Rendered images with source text
********

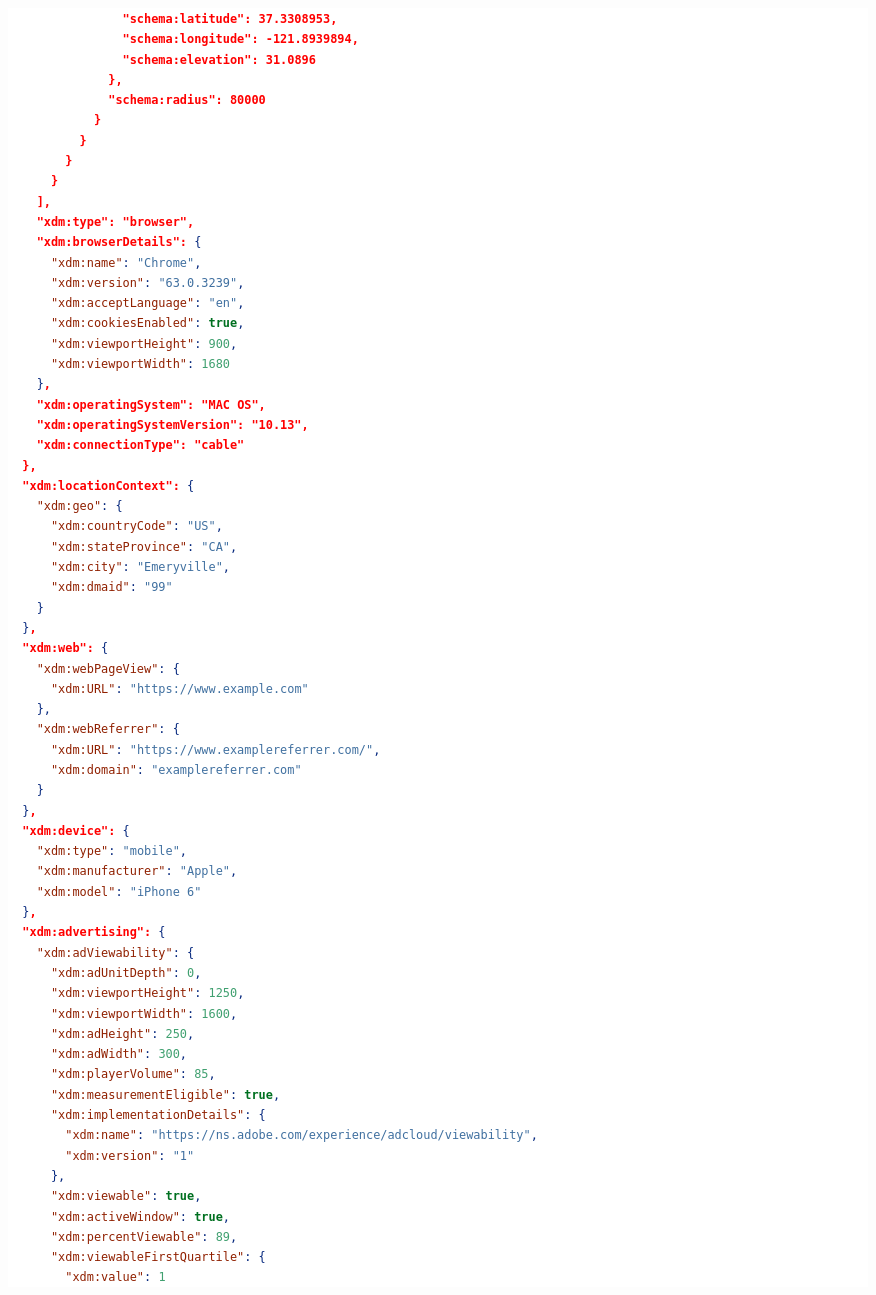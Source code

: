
 ```json
                "schema:latitude": 37.3308953,
                "schema:longitude": -121.8939894,
                "schema:elevation": 31.0896
              },
              "schema:radius": 80000
            }
          }
        }
      }
    ],
    "xdm:type": "browser",
    "xdm:browserDetails": {
      "xdm:name": "Chrome",
      "xdm:version": "63.0.3239",
      "xdm:acceptLanguage": "en",
      "xdm:cookiesEnabled": true,
      "xdm:viewportHeight": 900,
      "xdm:viewportWidth": 1680
    },
    "xdm:operatingSystem": "MAC OS",
    "xdm:operatingSystemVersion": "10.13",
    "xdm:connectionType": "cable"
  },
  "xdm:locationContext": {
    "xdm:geo": {
      "xdm:countryCode": "US",
      "xdm:stateProvince": "CA",
      "xdm:city": "Emeryville",
      "xdm:dmaid": "99"
    }
  },
  "xdm:web": {
    "xdm:webPageView": {
      "xdm:URL": "https://www.example.com"
    },
    "xdm:webReferrer": {
      "xdm:URL": "https://www.examplereferrer.com/",
      "xdm:domain": "examplereferrer.com"
    }
  },
  "xdm:device": {
    "xdm:type": "mobile",
    "xdm:manufacturer": "Apple",
    "xdm:model": "iPhone 6"
  },
  "xdm:advertising": {
    "xdm:adViewability": {
      "xdm:adUnitDepth": 0,
      "xdm:viewportHeight": 1250,
      "xdm:viewportWidth": 1600,
      "xdm:adHeight": 250,
      "xdm:adWidth": 300,
      "xdm:playerVolume": 85,
      "xdm:measurementEligible": true,
      "xdm:implementationDetails": {
        "xdm:name": "https://ns.adobe.com/experience/adcloud/viewability",
        "xdm:version": "1"
      },
      "xdm:viewable": true,
      "xdm:activeWindow": true,
      "xdm:percentViewable": 89,
      "xdm:viewableFirstQuartile": {
        "xdm:value": 1
```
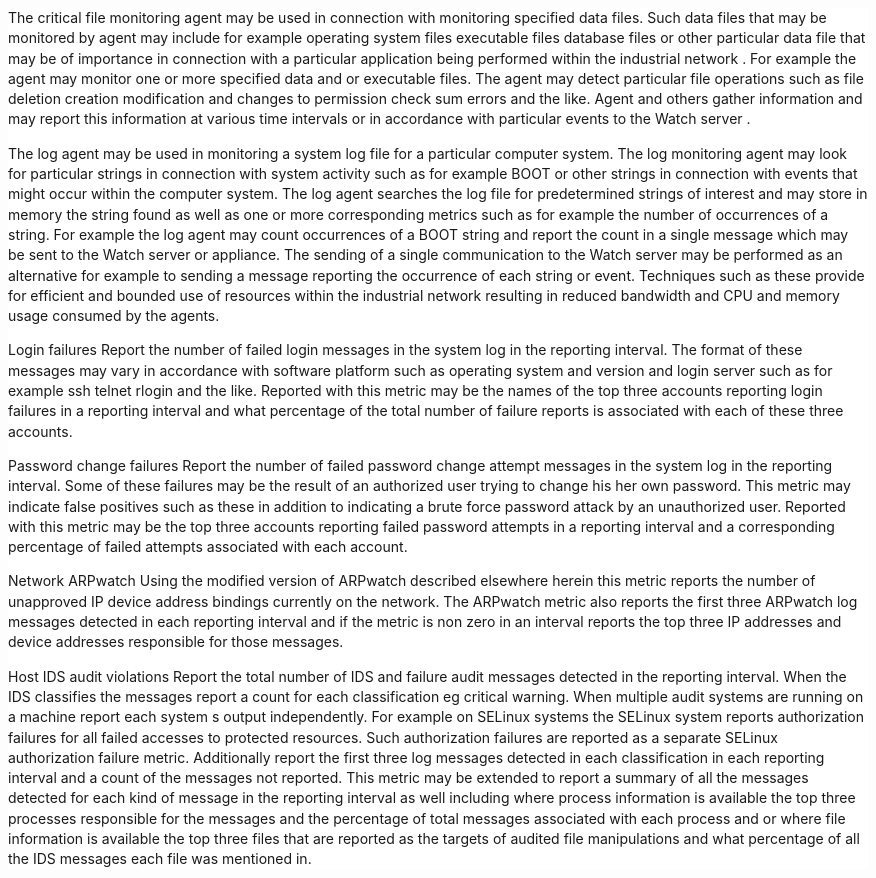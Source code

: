 The critical file monitoring agent may be used in connection with monitoring specified data files. Such data files that may be monitored by agent may include for example operating system files executable files database files or other particular data file that may be of importance in connection with a particular application being performed within the industrial network . For example the agent may monitor one or more specified data and or executable files. The agent may detect particular file operations such as file deletion creation modification and changes to permission check sum errors and the like. Agent and others gather information and may report this information at various time intervals or in accordance with particular events to the Watch server .

The log agent may be used in monitoring a system log file for a particular computer system. The log monitoring agent may look for particular strings in connection with system activity such as for example BOOT or other strings in connection with events that might occur within the computer system. The log agent searches the log file for predetermined strings of interest and may store in memory the string found as well as one or more corresponding metrics such as for example the number of occurrences of a string. For example the log agent may count occurrences of a BOOT string and report the count in a single message which may be sent to the Watch server or appliance. The sending of a single communication to the Watch server may be performed as an alternative for example to sending a message reporting the occurrence of each string or event. Techniques such as these provide for efficient and bounded use of resources within the industrial network resulting in reduced bandwidth and CPU and memory usage consumed by the agents.

Login failures Report the number of failed login messages in the system log in the reporting interval. The format of these messages may vary in accordance with software platform such as operating system and version and login server such as for example ssh telnet rlogin and the like. Reported with this metric may be the names of the top three accounts reporting login failures in a reporting interval and what percentage of the total number of failure reports is associated with each of these three accounts.

Password change failures Report the number of failed password change attempt messages in the system log in the reporting interval. Some of these failures may be the result of an authorized user trying to change his her own password. This metric may indicate false positives such as these in addition to indicating a brute force password attack by an unauthorized user. Reported with this metric may be the top three accounts reporting failed password attempts in a reporting interval and a corresponding percentage of failed attempts associated with each account.

Network ARPwatch Using the modified version of ARPwatch described elsewhere herein this metric reports the number of unapproved IP device address bindings currently on the network. The ARPwatch metric also reports the first three ARPwatch log messages detected in each reporting interval and if the metric is non zero in an interval reports the top three IP addresses and device addresses responsible for those messages.

Host IDS audit violations Report the total number of IDS and failure audit messages detected in the reporting interval. When the IDS classifies the messages report a count for each classification eg critical warning. When multiple audit systems are running on a machine report each system s output independently. For example on SELinux systems the SELinux system reports authorization failures for all failed accesses to protected resources. Such authorization failures are reported as a separate SELinux authorization failure metric. Additionally report the first three log messages detected in each classification in each reporting interval and a count of the messages not reported. This metric may be extended to report a summary of all the messages detected for each kind of message in the reporting interval as well including where process information is available the top three processes responsible for the messages and the percentage of total messages associated with each process and or where file information is available the top three files that are reported as the targets of audited file manipulations and what percentage of all the IDS messages each file was mentioned in.
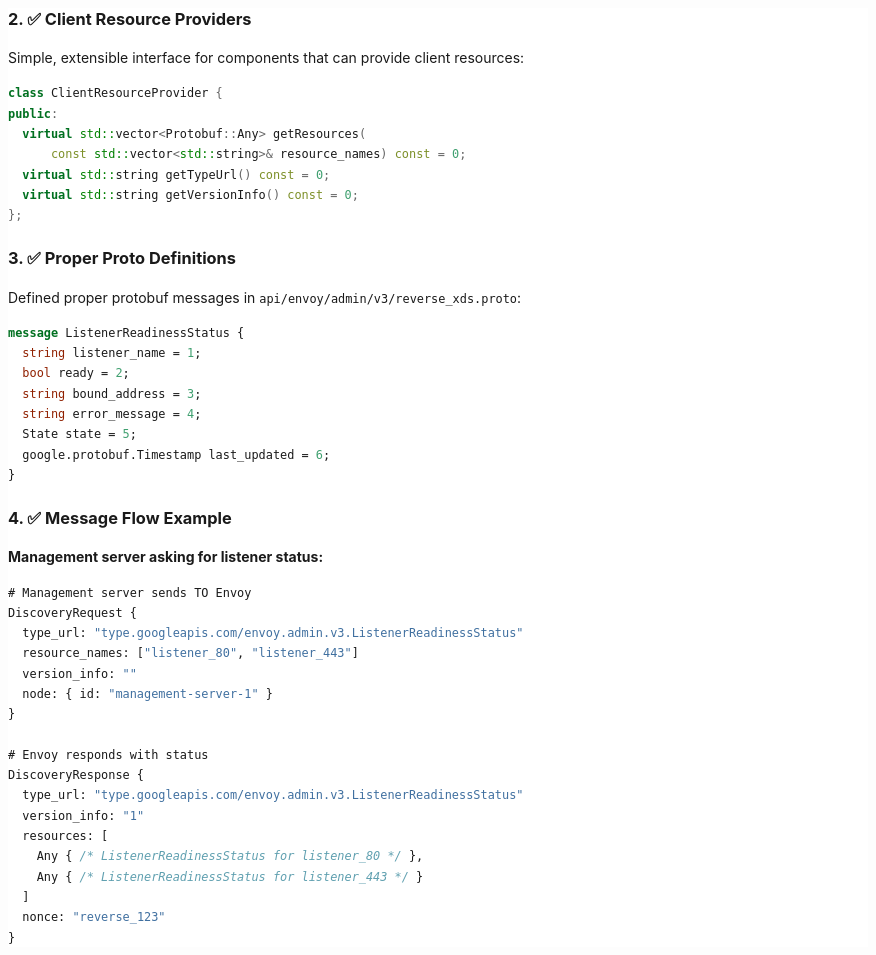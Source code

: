 ### 2. ✅ Client Resource Providers

Simple, extensible interface for components that can provide client resources:

```cpp
class ClientResourceProvider {
public:
  virtual std::vector<Protobuf::Any> getResources(
      const std::vector<std::string>& resource_names) const = 0;
  virtual std::string getTypeUrl() const = 0;
  virtual std::string getVersionInfo() const = 0;
};
```

### 3. ✅ Proper Proto Definitions

Defined proper protobuf messages in `api/envoy/admin/v3/reverse_xds.proto`:

```protobuf
message ListenerReadinessStatus {
  string listener_name = 1;
  bool ready = 2;
  string bound_address = 3;
  string error_message = 4;
  State state = 5;
  google.protobuf.Timestamp last_updated = 6;
}
```

### 4. ✅ Message Flow Example

**Management server asking for listener status:**

```protobuf
# Management server sends TO Envoy
DiscoveryRequest {
  type_url: "type.googleapis.com/envoy.admin.v3.ListenerReadinessStatus"
  resource_names: ["listener_80", "listener_443"]
  version_info: ""
  node: { id: "management-server-1" }
}

# Envoy responds with status
DiscoveryResponse {
  type_url: "type.googleapis.com/envoy.admin.v3.ListenerReadinessStatus"
  version_info: "1"
  resources: [
    Any { /* ListenerReadinessStatus for listener_80 */ },
    Any { /* ListenerReadinessStatus for listener_443 */ }
  ]
  nonce: "reverse_123"
}
```
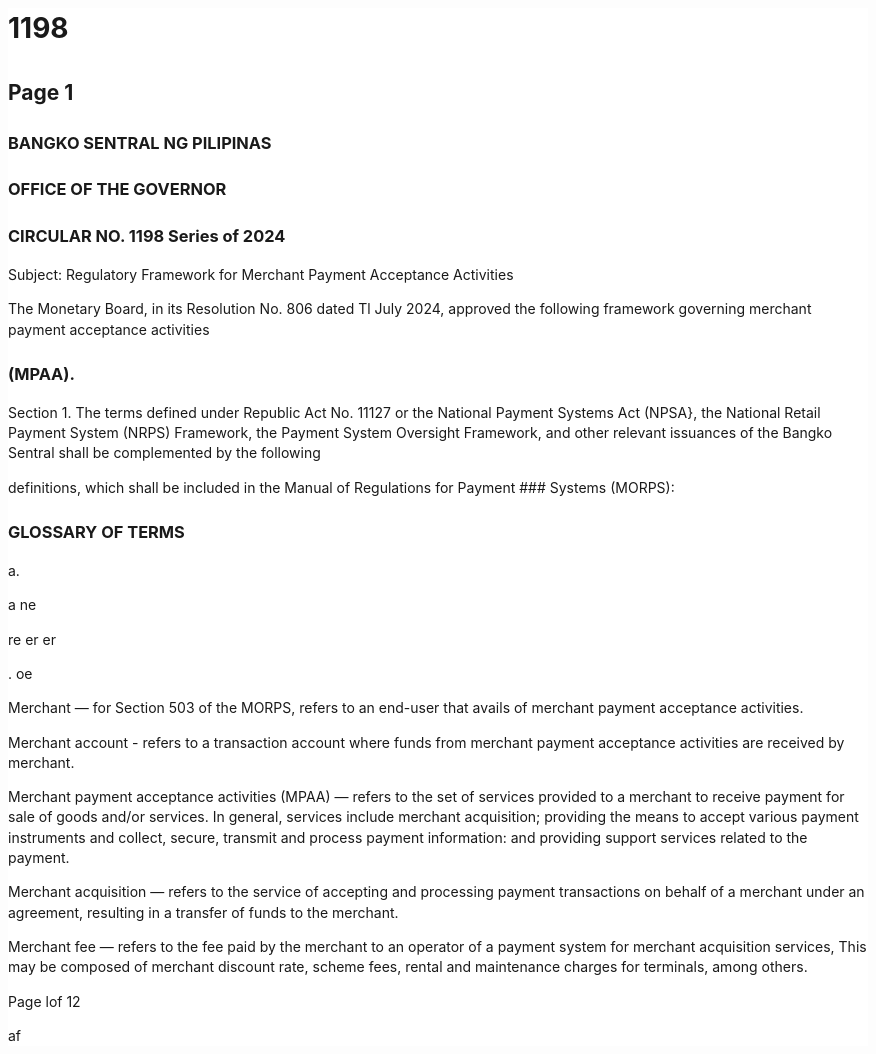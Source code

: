 # 1198

## Page 1

### BANGKO SENTRAL NG PILIPINAS

### OFFICE OF THE GOVERNOR

### CIRCULAR NO. 1198 Series of 2024

Subject: Regulatory Framework for Merchant Payment Acceptance Activities

The Monetary Board, in its Resolution No. 806 dated Tl July 2024, approved the following framework governing merchant payment acceptance activities

### (MPAA).

Section 1. The terms defined under Republic Act No. 11127 or the National Payment Systems Act (NPSA}, the National Retail Payment System (NRPS) Framework, the Payment System Oversight Framework, and other relevant issuances of the Bangko Sentral shall be complemented by the following

definitions, which shall be included in the Manual of Regulations for Payment ### Systems (MORPS):

### GLOSSARY OF TERMS

a.

a ne

re er er

. oe

Merchant — for Section 503 of the MORPS, refers to an end-user that avails of merchant payment acceptance activities.

Merchant account - refers to a transaction account where funds from merchant payment acceptance activities are received by merchant.

Merchant payment acceptance activities (MPAA) — refers to the set of services provided to a merchant to receive payment for sale of goods and/or services. In general, services include merchant acquisition; providing the means to accept various payment instruments and collect, secure, transmit and process payment information: and providing support services related to the payment.

Merchant acquisition — refers to the service of accepting and processing payment transactions on behalf of a merchant under an agreement, resulting in a transfer of funds to the merchant.

Merchant fee — refers to the fee paid by the merchant to an operator of a payment system for merchant acquisition services, This may be composed of merchant discount rate, scheme fees, rental and maintenance charges for terminals, among others.

Page lof 12

af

********

▶ **DIRECTIONS**:
Copy every entry exactly; drop the pictures.

▶ **TASK RESPONSE**:
Source code

:
 ```json
                "schema:latitude": 37.3308953,
                "schema:longitude": -121.8939894,
                "schema:elevation": 31.0896
              },
              "schema:radius": 80000
            }
          }
        }
      }
    ],
    "xdm:type": "browser",
    "xdm:browserDetails": {
      "xdm:name": "Chrome",
      "xdm:version": "63.0.3239",
      "xdm:acceptLanguage": "en",
      "xdm:cookiesEnabled": true,
      "xdm:viewportHeight": 900,
      "xdm:viewportWidth": 1680
    },
    "xdm:operatingSystem": "MAC OS",
    "xdm:operatingSystemVersion": "10.13",
    "xdm:connectionType": "cable"
  },
  "xdm:locationContext": {
    "xdm:geo": {
      "xdm:countryCode": "US",
      "xdm:stateProvince": "CA",
      "xdm:city": "Emeryville",
      "xdm:dmaid": "99"
    }
  },
  "xdm:web": {
    "xdm:webPageView": {
      "xdm:URL": "https://www.example.com"
    },
    "xdm:webReferrer": {
      "xdm:URL": "https://www.examplereferrer.com/",
      "xdm:domain": "examplereferrer.com"
    }
  },
  "xdm:device": {
    "xdm:type": "mobile",
    "xdm:manufacturer": "Apple",
    "xdm:model": "iPhone 6"
  },
  "xdm:advertising": {
    "xdm:adViewability": {
      "xdm:adUnitDepth": 0,
      "xdm:viewportHeight": 1250,
      "xdm:viewportWidth": 1600,
      "xdm:adHeight": 250,
      "xdm:adWidth": 300,
      "xdm:playerVolume": 85,
      "xdm:measurementEligible": true,
      "xdm:implementationDetails": {
        "xdm:name": "https://ns.adobe.com/experience/adcloud/viewability",
        "xdm:version": "1"
      },
      "xdm:viewable": true,
      "xdm:activeWindow": true,
      "xdm:percentViewable": 89,
      "xdm:viewableFirstQuartile": {
        "xdm:value": 1
```
Source code

: The critical file monitoring agent may be used in connection with monitoring specified data files. Such data files that may be monitored by agent may include for example operating system files executable files database files or other particular data file that may be of importance in connection with a particular application being performed within the industrial network . For example the agent may monitor one or more specified data and or executable files. The agent may detect particular file operations such as file deletion creation modification and changes to permission check sum errors and the like. Agent and others gather information and may report this information at various time intervals or in accordance with particular events to the Watch server .

The log agent may be used in monitoring a system log file for a particular computer system. The log monitoring agent may look for particular strings in connection with system activity such as for example BOOT or other strings in connection with events that might occur within the computer system. The log agent searches the log file for predetermined strings of interest and may store in memory the string found as well as one or more corresponding metrics such as for example the number of occurrences of a string. For example the log agent may count occurrences of a BOOT string and report the count in a single message which may be sent to the Watch server or appliance. The sending of a single communication to the Watch server may be performed as an alternative for example to sending a message reporting the occurrence of each string or event. Techniques such as these provide for efficient and bounded use of resources within the industrial network resulting in reduced bandwidth and CPU and memory usage consumed by the agents.

Login failures Report the number of failed login messages in the system log in the reporting interval. The format of these messages may vary in accordance with software platform such as operating system and version and login server such as for example ssh telnet rlogin and the like. Reported with this metric may be the names of the top three accounts reporting login failures in a reporting interval and what percentage of the total number of failure reports is associated with each of these three accounts.

Password change failures Report the number of failed password change attempt messages in the system log in the reporting interval. Some of these failures may be the result of an authorized user trying to change his her own password. This metric may indicate false positives such as these in addition to indicating a brute force password attack by an unauthorized user. Reported with this metric may be the top three accounts reporting failed password attempts in a reporting interval and a corresponding percentage of failed attempts associated with each account.

Network ARPwatch Using the modified version of ARPwatch described elsewhere herein this metric reports the number of unapproved IP device address bindings currently on the network. The ARPwatch metric also reports the first three ARPwatch log messages detected in each reporting interval and if the metric is non zero in an interval reports the top three IP addresses and device addresses responsible for those messages.

Host IDS audit violations Report the total number of IDS and failure audit messages detected in the reporting interval. When the IDS classifies the messages report a count for each classification eg critical warning. When multiple audit systems are running on a machine report each system s output independently. For example on SELinux systems the SELinux system reports authorization failures for all failed accesses to protected resources. Such authorization failures are reported as a separate SELinux authorization failure metric. Additionally report the first three log messages detected in each classification in each reporting interval and a count of the messages not reported. This metric may be extended to report a summary of all the messages detected for each kind of message in the reporting interval as well including where process information is available the top three processes responsible for the messages and the percentage of total messages associated with each process and or where file information is available the top three files that are reported as the targets of audited file manipulations and what percentage of all the IDS messages each file was mentioned in.
Source code

: ### 2. ✅ Client Resource Providers

Simple, extensible interface for components that can provide client resources:

```cpp
class ClientResourceProvider {
public:
  virtual std::vector<Protobuf::Any> getResources(
      const std::vector<std::string>& resource_names) const = 0;
  virtual std::string getTypeUrl() const = 0;
  virtual std::string getVersionInfo() const = 0;
};
```

### 3. ✅ Proper Proto Definitions

Defined proper protobuf messages in `api/envoy/admin/v3/reverse_xds.proto`:

```protobuf
message ListenerReadinessStatus {
  string listener_name = 1;
  bool ready = 2;
  string bound_address = 3;
  string error_message = 4;
  State state = 5;
  google.protobuf.Timestamp last_updated = 6;
}
```

### 4. ✅ Message Flow Example

**Management server asking for listener status:**

```protobuf
# Management server sends TO Envoy
DiscoveryRequest {
  type_url: "type.googleapis.com/envoy.admin.v3.ListenerReadinessStatus"
  resource_names: ["listener_80", "listener_443"]
  version_info: ""
  node: { id: "management-server-1" }
}

# Envoy responds with status
DiscoveryResponse {
  type_url: "type.googleapis.com/envoy.admin.v3.ListenerReadinessStatus"
  version_info: "1"
  resources: [
    Any { /* ListenerReadinessStatus for listener_80 */ },
    Any { /* ListenerReadinessStatus for listener_443 */ }
  ]
  nonce: "reverse_123"
}
```
Source code

: # 1198

## Page 1

### BANGKO SENTRAL NG PILIPINAS

### OFFICE OF THE GOVERNOR

### CIRCULAR NO. 1198 Series of 2024

Subject: Regulatory Framework for Merchant Payment Acceptance Activities

The Monetary Board, in its Resolution No. 806 dated Tl July 2024, approved the following framework governing merchant payment acceptance activities

### (MPAA).

Section 1. The terms defined under Republic Act No. 11127 or the National Payment Systems Act (NPSA}, the National Retail Payment System (NRPS) Framework, the Payment System Oversight Framework, and other relevant issuances of the Bangko Sentral shall be complemented by the following

definitions, which shall be included in the Manual of Regulations for Payment ### Systems (MORPS):

### GLOSSARY OF TERMS

a.

a ne

re er er

. oe

Merchant — for Section 503 of the MORPS, refers to an end-user that avails of merchant payment acceptance activities.

Merchant account - refers to a transaction account where funds from merchant payment acceptance activities are received by merchant.

Merchant payment acceptance activities (MPAA) — refers to the set of services provided to a merchant to receive payment for sale of goods and/or services. In general, services include merchant acquisition; providing the means to accept various payment instruments and collect, secure, transmit and process payment information: and providing support services related to the payment.

Merchant acquisition — refers to the service of accepting and processing payment transactions on behalf of a merchant under an agreement, resulting in a transfer of funds to the merchant.

Merchant fee — refers to the fee paid by the merchant to an operator of a payment system for merchant acquisition services, This may be composed of merchant discount rate, scheme fees, rental and maintenance charges for terminals, among others.

Page lof 12

af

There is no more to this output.